# Exercise instructions:
State how many lines of the entries include the string "browser", please, leaving out everything but the number.

# Material provided:
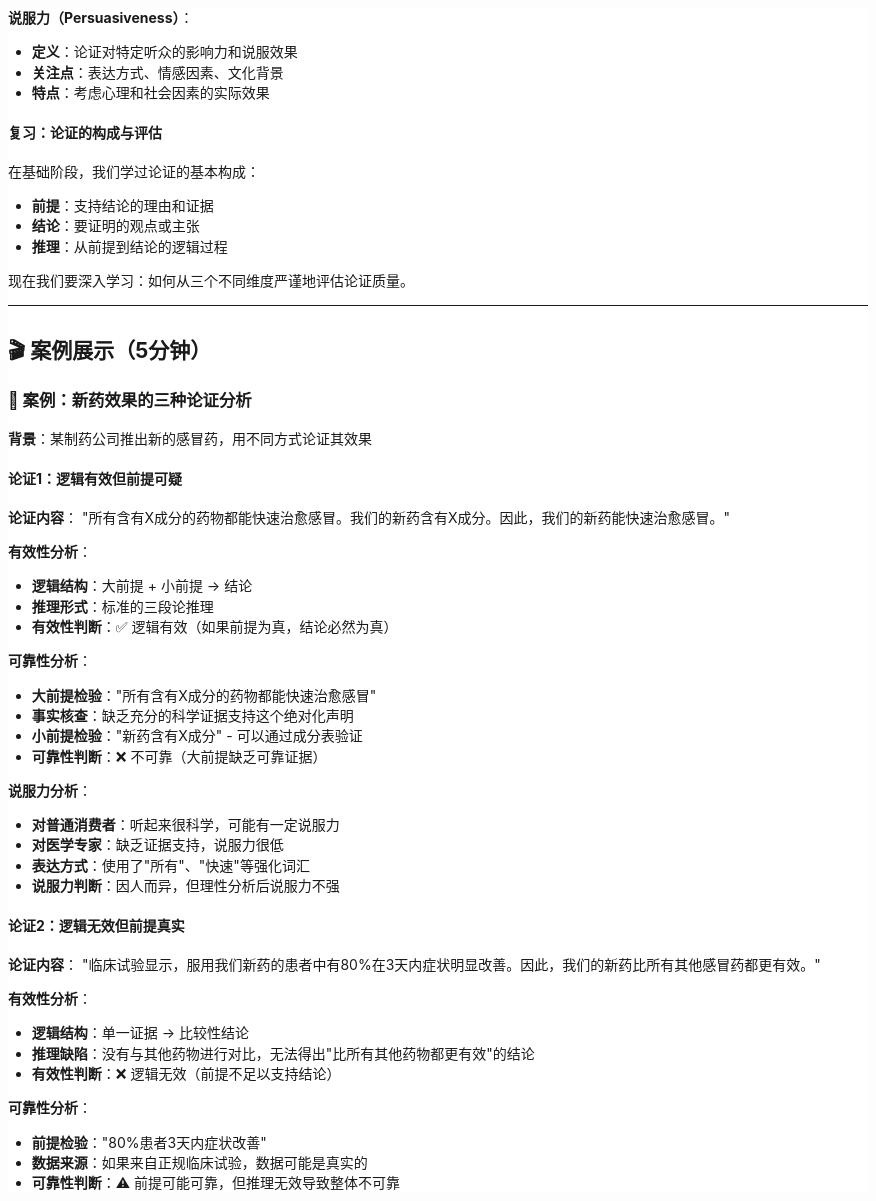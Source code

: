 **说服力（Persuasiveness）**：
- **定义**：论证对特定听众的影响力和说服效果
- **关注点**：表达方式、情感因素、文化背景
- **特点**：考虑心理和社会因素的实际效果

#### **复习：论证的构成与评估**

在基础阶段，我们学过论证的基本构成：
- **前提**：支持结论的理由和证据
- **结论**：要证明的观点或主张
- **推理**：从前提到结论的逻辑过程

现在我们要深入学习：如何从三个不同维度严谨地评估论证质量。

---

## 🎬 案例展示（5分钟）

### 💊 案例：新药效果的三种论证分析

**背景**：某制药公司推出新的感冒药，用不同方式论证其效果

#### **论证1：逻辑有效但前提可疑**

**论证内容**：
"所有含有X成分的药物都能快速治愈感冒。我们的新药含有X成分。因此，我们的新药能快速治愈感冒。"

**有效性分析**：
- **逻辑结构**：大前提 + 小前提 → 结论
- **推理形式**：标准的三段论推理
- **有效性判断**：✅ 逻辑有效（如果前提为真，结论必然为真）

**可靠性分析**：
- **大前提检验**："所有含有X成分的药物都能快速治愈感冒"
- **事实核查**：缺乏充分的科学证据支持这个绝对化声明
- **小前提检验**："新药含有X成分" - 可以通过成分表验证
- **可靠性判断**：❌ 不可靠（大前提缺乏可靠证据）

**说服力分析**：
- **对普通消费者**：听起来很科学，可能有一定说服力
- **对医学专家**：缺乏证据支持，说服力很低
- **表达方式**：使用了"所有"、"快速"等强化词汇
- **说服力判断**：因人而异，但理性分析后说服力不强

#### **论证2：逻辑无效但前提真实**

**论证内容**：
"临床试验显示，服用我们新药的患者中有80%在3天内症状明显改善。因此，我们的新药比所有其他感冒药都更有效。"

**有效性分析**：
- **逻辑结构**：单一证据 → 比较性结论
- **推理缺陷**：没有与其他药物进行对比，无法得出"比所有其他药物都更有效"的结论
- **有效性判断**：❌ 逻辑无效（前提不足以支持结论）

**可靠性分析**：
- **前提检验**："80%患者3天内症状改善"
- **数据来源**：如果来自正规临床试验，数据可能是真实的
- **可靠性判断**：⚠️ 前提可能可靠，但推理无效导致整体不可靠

==

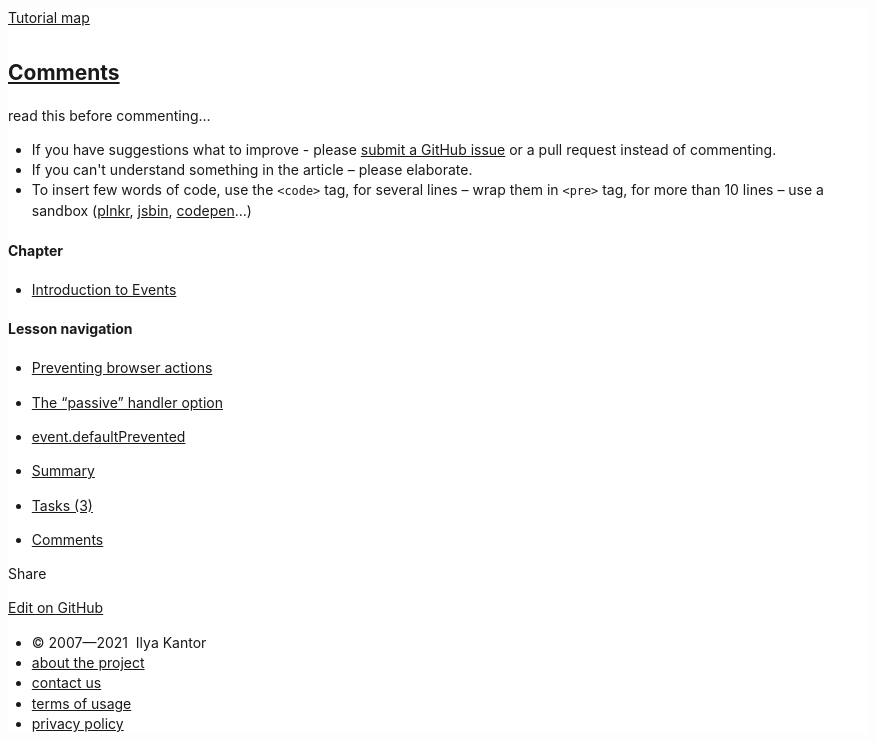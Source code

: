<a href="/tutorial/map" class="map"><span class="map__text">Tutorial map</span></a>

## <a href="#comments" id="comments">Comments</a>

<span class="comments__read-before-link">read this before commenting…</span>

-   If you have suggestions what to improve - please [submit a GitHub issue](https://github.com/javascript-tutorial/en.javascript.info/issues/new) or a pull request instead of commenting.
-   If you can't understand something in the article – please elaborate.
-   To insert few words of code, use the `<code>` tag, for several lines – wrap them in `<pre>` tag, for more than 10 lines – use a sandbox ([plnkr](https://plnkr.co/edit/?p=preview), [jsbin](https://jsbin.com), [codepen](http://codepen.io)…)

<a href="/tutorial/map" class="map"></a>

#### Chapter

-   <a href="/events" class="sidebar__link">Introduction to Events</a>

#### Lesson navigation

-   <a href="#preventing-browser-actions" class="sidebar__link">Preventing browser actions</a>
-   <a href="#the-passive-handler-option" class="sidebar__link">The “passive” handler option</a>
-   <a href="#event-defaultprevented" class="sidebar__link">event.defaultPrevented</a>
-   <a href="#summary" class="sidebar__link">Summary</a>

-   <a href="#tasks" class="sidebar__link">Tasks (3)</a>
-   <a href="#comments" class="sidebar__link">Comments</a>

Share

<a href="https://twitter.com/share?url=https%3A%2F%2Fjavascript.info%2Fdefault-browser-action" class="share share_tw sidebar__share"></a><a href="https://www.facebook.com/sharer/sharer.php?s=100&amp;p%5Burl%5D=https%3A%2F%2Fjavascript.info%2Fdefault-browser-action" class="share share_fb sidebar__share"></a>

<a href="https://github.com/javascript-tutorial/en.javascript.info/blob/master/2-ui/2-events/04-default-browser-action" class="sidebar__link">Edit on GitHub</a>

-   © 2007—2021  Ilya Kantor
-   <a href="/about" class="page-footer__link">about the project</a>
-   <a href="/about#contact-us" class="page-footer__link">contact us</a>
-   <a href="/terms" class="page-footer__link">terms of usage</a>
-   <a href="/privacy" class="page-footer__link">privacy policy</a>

# Task solution:
3